- [Problem to solve]:
The answer is all of the data repeated exactly, with each picture omitted.

Dataset items:
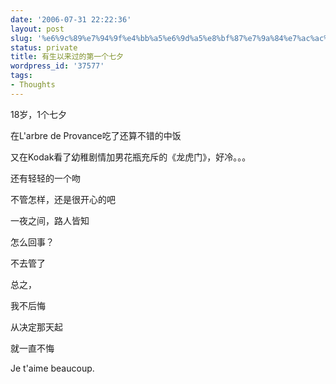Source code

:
 ```yaml
---
date: '2006-07-31 22:22:36'
layout: post
slug: '%e6%9c%89%e7%94%9f%e4%bb%a5%e6%9d%a5%e8%bf%87%e7%9a%84%e7%ac%ac%e4%b8%80%e4%b8%aa%e4%b8%83%e5%a4%95'
status: private
title: 有生以来过的第一个七夕
wordpress_id: '37577'
tags:
- Thoughts
---
```


18岁，1个七夕

在L'arbre de Provance吃了还算不错的中饭

又在Kodak看了幼稚剧情加男花瓶充斥的《龙虎门》，好冷。。。

还有轻轻的一个吻

不管怎样，还是很开心的吧

一夜之间，路人皆知

怎么回事？

不去管了

总之，

我不后悔

从决定那天起

就一直不悔

Je t'aime beaucoup.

- [Exercise solution]:
Source code

:
 ```yaml
---
date: '2006-07-31 22:22:36'
layout: post
slug: '%e6%9c%89%e7%94%9f%e4%bb%a5%e6%9d%a5%e8%bf%87%e7%9a%84%e7%ac%ac%e4%b8%80%e4%b8%aa%e4%b8%83%e5%a4%95'
status: private
title: 有生以来过的第一个七夕
wordpress_id: '37577'
tags:
- Thoughts
---
```


18岁，1个七夕

在L'arbre de Provance吃了还算不错的中饭

又在Kodak看了幼稚剧情加男花瓶充斥的《龙虎门》，好冷。。。

还有轻轻的一个吻

不管怎样，还是很开心的吧

一夜之间，路人皆知

怎么回事？

不去管了

总之，

我不后悔

从决定那天起

就一直不悔

Je t'aime beaucoup.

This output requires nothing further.